My hypothesis is that companies dont want to offer cheaper nor better services. Only want to cut costs and keep the revenue for investors.
I other news, TQQQ is pretty high!
Subscribers will not enable these companies to make their money back. The only way is for them to eat the economy itself
I'm wondering whether the layoffs are partly targeting people who haven't adapted to using AI tools, particularly those who are openly dismissive of AI-assisted work.
That’s like firing someone because he uses vim instead of VSCode. Who cares about the tools someone uses if he still does his job well?
Because the job changed out from under them - it's now to use AI as much as possible and generate so much and so convoluted content that humans have no chance of keeping up the "velocity" without being entirely dependent on it.
Because the job itself has now changed, and they haven't. Their output speed might have been eclipsed by that of the engineers who efficiently adopted the new tooling.

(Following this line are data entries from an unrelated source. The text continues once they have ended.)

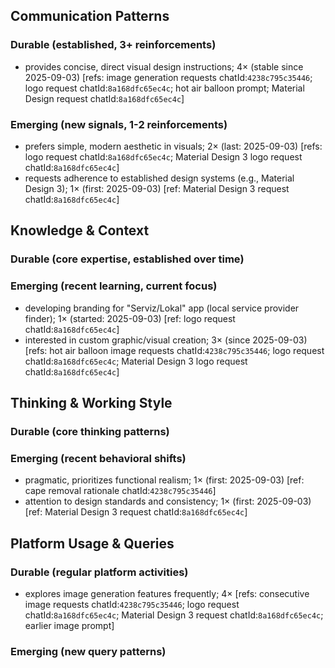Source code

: ## Communication Patterns
### Durable (established, 3+ reinforcements)
- provides concise, direct visual design instructions; 4× (stable since 2025-09-03) [refs: image generation requests chatId:`4238c795c35446`; logo request chatId:`8a168dfc65ec4c`; hot air balloon prompt; Material Design request chatId:`8a168dfc65ec4c`]

### Emerging (new signals, 1-2 reinforcements)
- prefers simple, modern aesthetic in visuals; 2× (last: 2025-09-03) [refs: logo request chatId:`8a168dfc65ec4c`; Material Design 3 logo request chatId:`8a168dfc65ec4c`]
- requests adherence to established design systems (e.g., Material Design 3); 1× (first: 2025-09-03) [ref: Material Design 3 request chatId:`8a168dfc65ec4c`]

## Knowledge & Context
### Durable (core expertise, established over time)

### Emerging (recent learning, current focus)
- developing branding for "Serviz/Lokal" app (local service provider finder); 1× (started: 2025-09-03) [ref: logo request chatId:`8a168dfc65ec4c`]
- interested in custom graphic/visual creation; 3× (since 2025-09-03) [refs: hot air balloon image requests chatId:`4238c795c35446`; logo request chatId:`8a168dfc65ec4c`; Material Design 3 logo request chatId:`8a168dfc65ec4c`]

## Thinking & Working Style
### Durable (core thinking patterns)

### Emerging (recent behavioral shifts)
- pragmatic, prioritizes functional realism; 1× (first: 2025-09-03) [ref: cape removal rationale chatId:`4238c795c35446`]
- attention to design standards and consistency; 1× (first: 2025-09-03) [ref: Material Design 3 request chatId:`8a168dfc65ec4c`]

## Platform Usage & Queries
### Durable (regular platform activities)
- explores image generation features frequently; 4× [refs: consecutive image requests chatId:`4238c795c35446`; logo request chatId:`8a168dfc65ec4c`; Material Design 3 request chatId:`8a168dfc65ec4c`; earlier image prompt]

### Emerging (new query patterns)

Where I work, the power dynamics have shifted wildly. There are a number of senior engineers who refuse to touch the stuff, and as a result, they can barely keep up with their peers. Some of our juniors are now running laps around them.
When a stranger to your craft can now teach themselves what you know, how to do your job, and even how to automate your tasks in the span of the same workday as you, all while reliably being able to gauge the innacuracy of the output they're reading, how much longer do you really hold relevance?
How do you mean "barely keep up" and "running laps around them" ?
Are the juniors increasing economic productivity or just pushing lines of code?
</retired from being measured against a random number generator>
They aren't teaching themselves anything though are they, they are basically getting AI to do their work for them.